_Exercise prompt_.
Output should begin at the line holding "Hubei Honch Pharmaceutical" and end at the last line of the entries; print those lines verbatim and no others.

[Opening Extracted material section]

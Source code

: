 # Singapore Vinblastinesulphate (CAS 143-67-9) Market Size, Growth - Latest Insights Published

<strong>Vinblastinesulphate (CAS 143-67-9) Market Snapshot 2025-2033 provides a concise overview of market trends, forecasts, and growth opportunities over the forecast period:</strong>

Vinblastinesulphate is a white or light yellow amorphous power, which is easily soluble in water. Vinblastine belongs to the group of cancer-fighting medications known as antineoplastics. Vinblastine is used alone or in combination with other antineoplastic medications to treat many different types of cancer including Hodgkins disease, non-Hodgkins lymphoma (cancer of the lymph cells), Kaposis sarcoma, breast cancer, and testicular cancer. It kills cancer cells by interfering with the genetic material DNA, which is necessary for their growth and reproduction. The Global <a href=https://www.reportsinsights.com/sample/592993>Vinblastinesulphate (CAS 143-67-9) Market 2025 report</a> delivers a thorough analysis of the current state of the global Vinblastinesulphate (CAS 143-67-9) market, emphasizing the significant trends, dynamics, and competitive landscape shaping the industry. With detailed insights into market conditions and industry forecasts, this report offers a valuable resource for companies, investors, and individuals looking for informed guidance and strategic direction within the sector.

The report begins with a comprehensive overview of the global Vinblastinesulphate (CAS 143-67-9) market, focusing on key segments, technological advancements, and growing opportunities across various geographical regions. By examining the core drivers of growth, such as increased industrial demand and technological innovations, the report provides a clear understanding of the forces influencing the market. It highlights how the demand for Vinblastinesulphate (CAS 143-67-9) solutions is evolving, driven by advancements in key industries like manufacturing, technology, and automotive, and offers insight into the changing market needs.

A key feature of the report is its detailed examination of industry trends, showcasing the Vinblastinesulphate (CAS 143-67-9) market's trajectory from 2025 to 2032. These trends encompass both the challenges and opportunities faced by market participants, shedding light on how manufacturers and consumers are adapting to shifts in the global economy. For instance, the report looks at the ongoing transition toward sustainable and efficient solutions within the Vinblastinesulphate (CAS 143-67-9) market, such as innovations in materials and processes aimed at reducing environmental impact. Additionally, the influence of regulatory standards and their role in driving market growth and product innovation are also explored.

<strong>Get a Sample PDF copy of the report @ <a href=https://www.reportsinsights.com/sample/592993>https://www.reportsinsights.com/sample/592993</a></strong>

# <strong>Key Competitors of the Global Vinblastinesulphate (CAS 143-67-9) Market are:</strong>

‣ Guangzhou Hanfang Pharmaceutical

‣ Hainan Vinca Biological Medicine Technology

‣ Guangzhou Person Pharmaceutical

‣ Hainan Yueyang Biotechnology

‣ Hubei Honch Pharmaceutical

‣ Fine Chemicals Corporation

[Closing Extracted material section]

_Written solution_.
‣ Hubei Honch Pharmaceutical

‣ Fine Chemicals Corporation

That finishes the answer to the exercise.